Time Domain Simulation Parameters

In this notebook, we introduce and explore functionality for managing simulation parameters, including simulating multiple samples of time series simulations, and iterating across parameter values.

# Setup notebook state
from nbutils import setup_notebook; setup_notebook()
import numpy as np
from neurodsp.sim import (sim_powerlaw, sim_synaptic_current, sim_knee,
                          sim_combined, sim_combined_peak)
from neurodsp.sim.multi import (sim_multiple, sim_from_sampler,
                                sim_across_values, sim_multi_across_values)
from neurodsp.plts.combined import plot_timeseries_and_spectra
from neurodsp.utils import set_random_seed
# Import custom project code
from apm.io import APMDB
from apm.plts.utils import figsaver
from apm.sim.defs import SIM_PARAMS, SIM_ITERS, SIM_SAMPLERS

Settings

# Define plot kwargs
plt_kwargs = {
    'ts_range' : [0, 5],
    'f_range' : [1, 100],
    'ts_kwargs' : {
        'ylabel' : None,
    },
    'psd_kwargs' : {
        'ylabel' : None, 
        'yticks' : [],
        'minorticks' : False,
    },
    'gap' : 0.075,
}

# Define range for alpha shading across signals
almin = 0.35
almax = 0.85
# Settings for saving figures
SAVE_FIG = True
FIGPATH = APMDB().figs_path / '12_tsparam_sims'

# Create helper function to manage figsaver settings
fsaver = figsaver(SAVE_FIG, FIGPATH)
# Set random seed
set_random_seed(111)

SimParams Object

The SimParams object stores parameter definitions.

Here, we import a predefined SimParams object that is initialized to store simulation parameter definitions for this project.

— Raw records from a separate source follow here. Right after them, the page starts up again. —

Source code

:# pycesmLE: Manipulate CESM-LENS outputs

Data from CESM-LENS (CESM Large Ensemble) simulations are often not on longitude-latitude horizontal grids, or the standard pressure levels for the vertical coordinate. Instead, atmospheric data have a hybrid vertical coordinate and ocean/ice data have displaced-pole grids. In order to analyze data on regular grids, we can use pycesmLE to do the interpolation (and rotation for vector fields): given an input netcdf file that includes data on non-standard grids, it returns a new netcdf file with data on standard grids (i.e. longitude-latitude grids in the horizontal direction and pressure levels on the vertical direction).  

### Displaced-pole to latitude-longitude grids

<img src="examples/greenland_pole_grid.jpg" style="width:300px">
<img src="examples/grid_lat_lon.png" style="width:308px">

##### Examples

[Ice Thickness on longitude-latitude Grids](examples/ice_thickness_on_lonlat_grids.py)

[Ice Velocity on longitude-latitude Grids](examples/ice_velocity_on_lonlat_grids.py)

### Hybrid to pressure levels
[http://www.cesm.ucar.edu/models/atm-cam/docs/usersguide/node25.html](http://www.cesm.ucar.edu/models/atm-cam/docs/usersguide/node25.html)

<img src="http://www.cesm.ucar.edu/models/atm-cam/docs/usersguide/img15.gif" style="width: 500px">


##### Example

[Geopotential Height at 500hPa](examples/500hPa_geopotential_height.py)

# Check the imported SimParams object
SIM_PARAMS
<neurodsp.sim.params.SimParams at 0x7fb3d5415910>
# Check the base parameters
SIM_PARAMS.base
{'n_seconds': 30, 'fs': 250}
# Check the labels of the defined simulation parameters
SIM_PARAMS.labels
['ap', 'syn', 'knee', 'osc', 'burst', 'comb', 'comb_burst', 'peak']
# Check an example set of simulation parameters
SIM_PARAMS['ap']
{'n_seconds': 30, 'fs': 250, 'exponent': -1, 'f_range': (0.5, None)}
# Simulate a time series using parameters from SimParams
sig = sim_powerlaw(**SIM_PARAMS['ap'])

Updating Base Parameters

In some cases, we may need to update the base parameters of the simulations.

The SimParams object supports this. Note that once the base parameters have been updated on the object, simulation parameters from the object will reflect the new values.

# Update base parameters
SIM_PARAMS.update_base(n_seconds=60, fs=250)
# Check updated base parameters
SIM_PARAMS.base
{'n_seconds': 60, 'fs': 250}
# Check the simulation parameters for the defined aperiodic signal
SIM_PARAMS['ap']
{'n_seconds': 60, 'fs': 250, 'exponent': -1, 'f_range': (0.5, None)}

Simulate from Params

Using a simulation parameter definition from a SimParams object we can sample simulated time series.

This includes simulating multiple samples from the same parameter definition.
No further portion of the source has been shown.